Work instruction ▸
The entries below should be transcribed exactly, every one of them.

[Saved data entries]

+===+

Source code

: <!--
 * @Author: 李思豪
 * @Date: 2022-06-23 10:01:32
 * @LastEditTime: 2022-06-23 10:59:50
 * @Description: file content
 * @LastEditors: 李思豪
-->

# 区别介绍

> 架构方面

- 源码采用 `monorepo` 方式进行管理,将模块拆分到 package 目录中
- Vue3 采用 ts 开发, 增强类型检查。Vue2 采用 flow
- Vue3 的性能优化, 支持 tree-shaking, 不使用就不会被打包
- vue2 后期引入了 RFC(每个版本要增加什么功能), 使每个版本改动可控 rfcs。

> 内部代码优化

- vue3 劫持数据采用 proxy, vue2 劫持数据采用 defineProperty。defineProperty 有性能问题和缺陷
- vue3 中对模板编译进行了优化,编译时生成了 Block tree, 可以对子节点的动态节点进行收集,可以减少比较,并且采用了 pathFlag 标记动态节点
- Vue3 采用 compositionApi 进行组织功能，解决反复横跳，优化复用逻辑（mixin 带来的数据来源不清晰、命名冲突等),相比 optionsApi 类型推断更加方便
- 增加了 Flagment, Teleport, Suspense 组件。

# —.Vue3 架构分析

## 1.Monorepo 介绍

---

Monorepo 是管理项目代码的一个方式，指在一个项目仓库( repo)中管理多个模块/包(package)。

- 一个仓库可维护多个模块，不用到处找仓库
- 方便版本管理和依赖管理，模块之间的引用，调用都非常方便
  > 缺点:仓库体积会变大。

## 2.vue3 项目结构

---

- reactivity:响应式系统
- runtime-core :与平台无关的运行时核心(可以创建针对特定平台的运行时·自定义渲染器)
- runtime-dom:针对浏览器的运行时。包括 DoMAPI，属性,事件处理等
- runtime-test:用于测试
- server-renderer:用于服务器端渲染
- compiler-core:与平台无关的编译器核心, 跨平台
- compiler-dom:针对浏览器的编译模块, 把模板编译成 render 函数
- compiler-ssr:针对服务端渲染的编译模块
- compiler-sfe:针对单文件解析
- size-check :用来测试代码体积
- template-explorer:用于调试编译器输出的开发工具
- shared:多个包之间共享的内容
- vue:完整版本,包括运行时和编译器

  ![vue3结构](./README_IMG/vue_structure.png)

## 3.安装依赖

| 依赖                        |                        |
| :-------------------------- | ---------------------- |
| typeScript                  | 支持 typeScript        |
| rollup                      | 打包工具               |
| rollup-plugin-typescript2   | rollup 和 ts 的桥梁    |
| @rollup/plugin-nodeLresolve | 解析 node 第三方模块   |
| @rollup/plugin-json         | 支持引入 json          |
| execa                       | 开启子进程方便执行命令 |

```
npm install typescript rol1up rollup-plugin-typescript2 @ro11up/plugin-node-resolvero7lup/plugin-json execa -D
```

+===+

Answer box ▸
Source code

: <!--
 * @Author: 李思豪
 * @Date: 2022-06-23 10:01:32
 * @LastEditTime: 2022-06-23 10:59:50
 * @Description: file content
 * @LastEditors: 李思豪
-->

# 区别介绍

> 架构方面

- 源码采用 `monorepo` 方式进行管理,将模块拆分到 package 目录中
- Vue3 采用 ts 开发, 增强类型检查。Vue2 采用 flow
- Vue3 的性能优化, 支持 tree-shaking, 不使用就不会被打包
- vue2 后期引入了 RFC(每个版本要增加什么功能), 使每个版本改动可控 rfcs。

> 内部代码优化

- vue3 劫持数据采用 proxy, vue2 劫持数据采用 defineProperty。defineProperty 有性能问题和缺陷
- vue3 中对模板编译进行了优化,编译时生成了 Block tree, 可以对子节点的动态节点进行收集,可以减少比较,并且采用了 pathFlag 标记动态节点
- Vue3 采用 compositionApi 进行组织功能，解决反复横跳，优化复用逻辑（mixin 带来的数据来源不清晰、命名冲突等),相比 optionsApi 类型推断更加方便
- 增加了 Flagment, Teleport, Suspense 组件。

# —.Vue3 架构分析

## 1.Monorepo 介绍

---

Monorepo 是管理项目代码的一个方式，指在一个项目仓库( repo)中管理多个模块/包(package)。

- 一个仓库可维护多个模块，不用到处找仓库
- 方便版本管理和依赖管理，模块之间的引用，调用都非常方便
  > 缺点:仓库体积会变大。

## 2.vue3 项目结构

---

- reactivity:响应式系统
- runtime-core :与平台无关的运行时核心(可以创建针对特定平台的运行时·自定义渲染器)
- runtime-dom:针对浏览器的运行时。包括 DoMAPI，属性,事件处理等
- runtime-test:用于测试
- server-renderer:用于服务器端渲染
- compiler-core:与平台无关的编译器核心, 跨平台
- compiler-dom:针对浏览器的编译模块, 把模板编译成 render 函数
- compiler-ssr:针对服务端渲染的编译模块
- compiler-sfe:针对单文件解析
- size-check :用来测试代码体积
- template-explorer:用于调试编译器输出的开发工具
- shared:多个包之间共享的内容
- vue:完整版本,包括运行时和编译器

  ![vue3结构](./README_IMG/vue_structure.png)

## 3.安装依赖

| 依赖                        |                        |
| :-------------------------- | ---------------------- |
| typeScript                  | 支持 typeScript        |
| rollup                      | 打包工具               |
| rollup-plugin-typescript2   | rollup 和 ts 的桥梁    |
| @rollup/plugin-nodeLresolve | 解析 node 第三方模块   |
| @rollup/plugin-json         | 支持引入 json          |
| execa                       | 开启子进程方便执行命令 |

```
npm install typescript rol1up rollup-plugin-typescript2 @ro11up/plugin-node-resolvero7lup/plugin-json execa -D
```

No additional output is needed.